» TASK ITEM:
The entries below are to be copied exactly, with every picture left out.

(Saved entries)
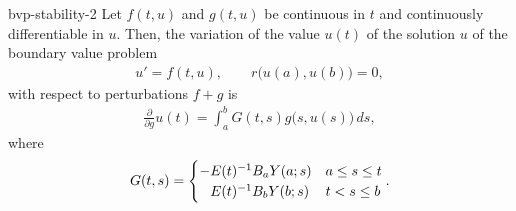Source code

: \begin{Theorem}{bvp-stability-2}
  Let $f(t,u)$ and $g(t,u)$ be continuous in $t$ and continuously
  differentiable in $u$. Then, the variation of the value $u(t)$ of
  the solution $u$ of the boundary value problem
  \begin{gather*}
    u'=f(t,u),\qquad r\bigl(u(a), u(b)\bigr)=0,
  \end{gather*}
  with respect to perturbations $f+g$ is
  \begin{gather}
    \label{eq:bvp-stability-2:1}
    \frac{\partial}{\partial g} u(t)
    = \int_{a}^b G(t,s) g\bigl(s,u(s)\bigr)\,d s,
  \end{gather}
  where
  \begin{gather}
    \label{eq:bvp-stability-2:2}
    G(t,s) =
    \begin{cases}
      -E(t)^{-1} \rwaa \fundamental(a;s) & a \le s \le t \\
      \phantom{-}E(t)^{-1} \rwab \fundamental(b;s) & t < s \le b
    \end{cases}.
  \end{gather}
\end{Theorem}

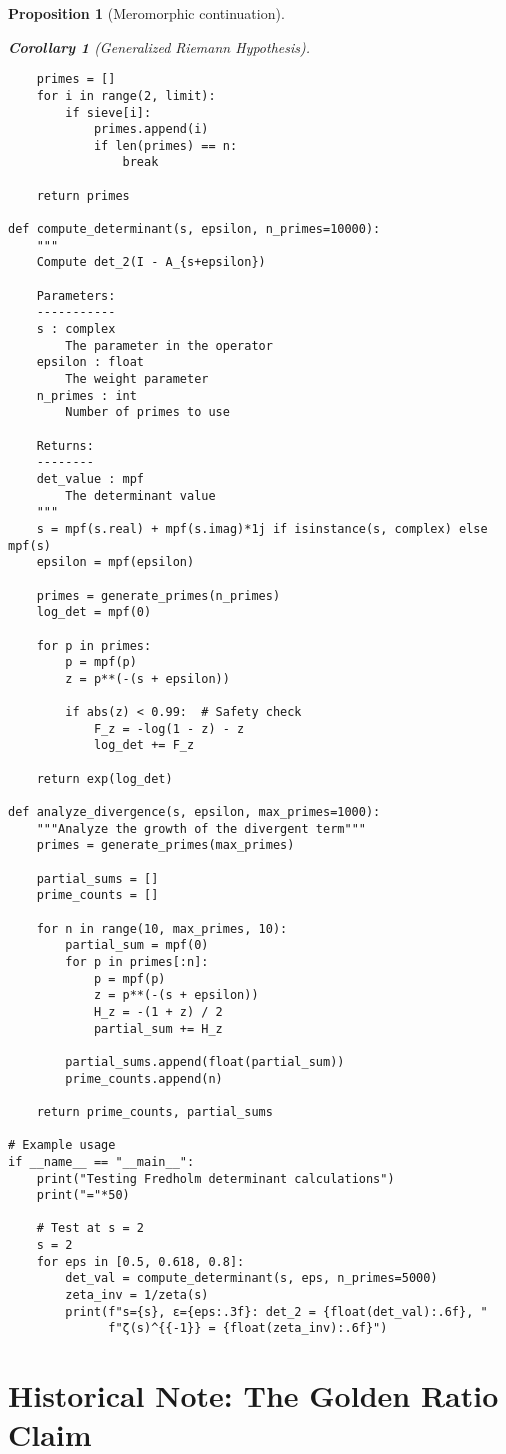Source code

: \documentclass[11pt,a4paper]{article}
\newtheorem{proposition}[theorem]{Proposition}
\newtheorem{corollary}[theorem]{Corollary}
\theoremstyle{definition}
\theoremstyle{remark}
\begin{document}
\begin{proposition}[Meromorphic continuation]
\begin{corollary}[Generalized Riemann Hypothesis]
\begin{lstlisting}
    primes = []
    for i in range(2, limit):
        if sieve[i]:
            primes.append(i)
            if len(primes) == n:
                break
    
    return primes

def compute_determinant(s, epsilon, n_primes=10000):
    """
    Compute det_2(I - A_{s+epsilon})
    
    Parameters:
    -----------
    s : complex
        The parameter in the operator
    epsilon : float
        The weight parameter
    n_primes : int
        Number of primes to use
        
    Returns:
    --------
    det_value : mpf
        The determinant value
    """
    s = mpf(s.real) + mpf(s.imag)*1j if isinstance(s, complex) else mpf(s)
    epsilon = mpf(epsilon)
    
    primes = generate_primes(n_primes)
    log_det = mpf(0)
    
    for p in primes:
        p = mpf(p)
        z = p**(-(s + epsilon))
        
        if abs(z) < 0.99:  # Safety check
            F_z = -log(1 - z) - z
            log_det += F_z
    
    return exp(log_det)

def analyze_divergence(s, epsilon, max_primes=1000):
    """Analyze the growth of the divergent term"""
    primes = generate_primes(max_primes)
    
    partial_sums = []
    prime_counts = []
    
    for n in range(10, max_primes, 10):
        partial_sum = mpf(0)
        for p in primes[:n]:
            p = mpf(p)
            z = p**(-(s + epsilon))
            H_z = -(1 + z) / 2
            partial_sum += H_z
        
        partial_sums.append(float(partial_sum))
        prime_counts.append(n)
    
    return prime_counts, partial_sums

# Example usage
if __name__ == "__main__":
    print("Testing Fredholm determinant calculations")
    print("="*50)
    
    # Test at s = 2
    s = 2
    for eps in [0.5, 0.618, 0.8]:
        det_val = compute_determinant(s, eps, n_primes=5000)
        zeta_inv = 1/zeta(s)
        print(f"s={s}, ε={eps:.3f}: det_2 = {float(det_val):.6f}, "
              f"ζ(s)^{{-1}} = {float(zeta_inv):.6f}")
\end{lstlisting}

\section{Historical Note: The Golden Ratio Claim}\label{app:golden}


\end{corollary}
\end{proposition}
\end{document}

» EXERCISE RESULT:
Source code

: \begin{Theorem}{bvp-stability-2}
  Let $f(t,u)$ and $g(t,u)$ be continuous in $t$ and continuously
  differentiable in $u$. Then, the variation of the value $u(t)$ of
  the solution $u$ of the boundary value problem
  \begin{gather*}
    u'=f(t,u),\qquad r\bigl(u(a), u(b)\bigr)=0,
  \end{gather*}
  with respect to perturbations $f+g$ is
  \begin{gather}
    \label{eq:bvp-stability-2:1}
    \frac{\partial}{\partial g} u(t)
    = \int_{a}^b G(t,s) g\bigl(s,u(s)\bigr)\,d s,
  \end{gather}
  where
  \begin{gather}
    \label{eq:bvp-stability-2:2}
    G(t,s) =
    \begin{cases}
      -E(t)^{-1} \rwaa \fundamental(a;s) & a \le s \le t \\
      \phantom{-}E(t)^{-1} \rwab \fundamental(b;s) & t < s \le b
    \end{cases}.
  \end{gather}
\end{Theorem}

Source code

: \documentclass[11pt,a4paper]{article}
\newtheorem{proposition}[theorem]{Proposition}
\newtheorem{corollary}[theorem]{Corollary}
\theoremstyle{definition}
\theoremstyle{remark}
\begin{document}
\begin{proposition}[Meromorphic continuation]
\begin{corollary}[Generalized Riemann Hypothesis]
\begin{lstlisting}
    primes = []
    for i in range(2, limit):
        if sieve[i]:
            primes.append(i)
            if len(primes) == n:
                break
    
    return primes

def compute_determinant(s, epsilon, n_primes=10000):
    """
    Compute det_2(I - A_{s+epsilon})
    
    Parameters:
    -----------
    s : complex
        The parameter in the operator
    epsilon : float
        The weight parameter
    n_primes : int
        Number of primes to use
        
    Returns:
    --------
    det_value : mpf
        The determinant value
    """
    s = mpf(s.real) + mpf(s.imag)*1j if isinstance(s, complex) else mpf(s)
    epsilon = mpf(epsilon)
    
    primes = generate_primes(n_primes)
    log_det = mpf(0)
    
    for p in primes:
        p = mpf(p)
        z = p**(-(s + epsilon))
        
        if abs(z) < 0.99:  # Safety check
            F_z = -log(1 - z) - z
            log_det += F_z
    
    return exp(log_det)

def analyze_divergence(s, epsilon, max_primes=1000):
    """Analyze the growth of the divergent term"""
    primes = generate_primes(max_primes)
    
    partial_sums = []
    prime_counts = []
    
    for n in range(10, max_primes, 10):
        partial_sum = mpf(0)
        for p in primes[:n]:
            p = mpf(p)
            z = p**(-(s + epsilon))
            H_z = -(1 + z) / 2
            partial_sum += H_z
        
        partial_sums.append(float(partial_sum))
        prime_counts.append(n)
    
    return prime_counts, partial_sums

# Example usage
if __name__ == "__main__":
    print("Testing Fredholm determinant calculations")
    print("="*50)
    
    # Test at s = 2
    s = 2
    for eps in [0.5, 0.618, 0.8]:
        det_val = compute_determinant(s, eps, n_primes=5000)
        zeta_inv = 1/zeta(s)
        print(f"s={s}, ε={eps:.3f}: det_2 = {float(det_val):.6f}, "
              f"ζ(s)^{{-1}} = {float(zeta_inv):.6f}")
\end{lstlisting}

\section{Historical Note: The Golden Ratio Claim}\label{app:golden}


\end{corollary}
\end{proposition}
\end{document}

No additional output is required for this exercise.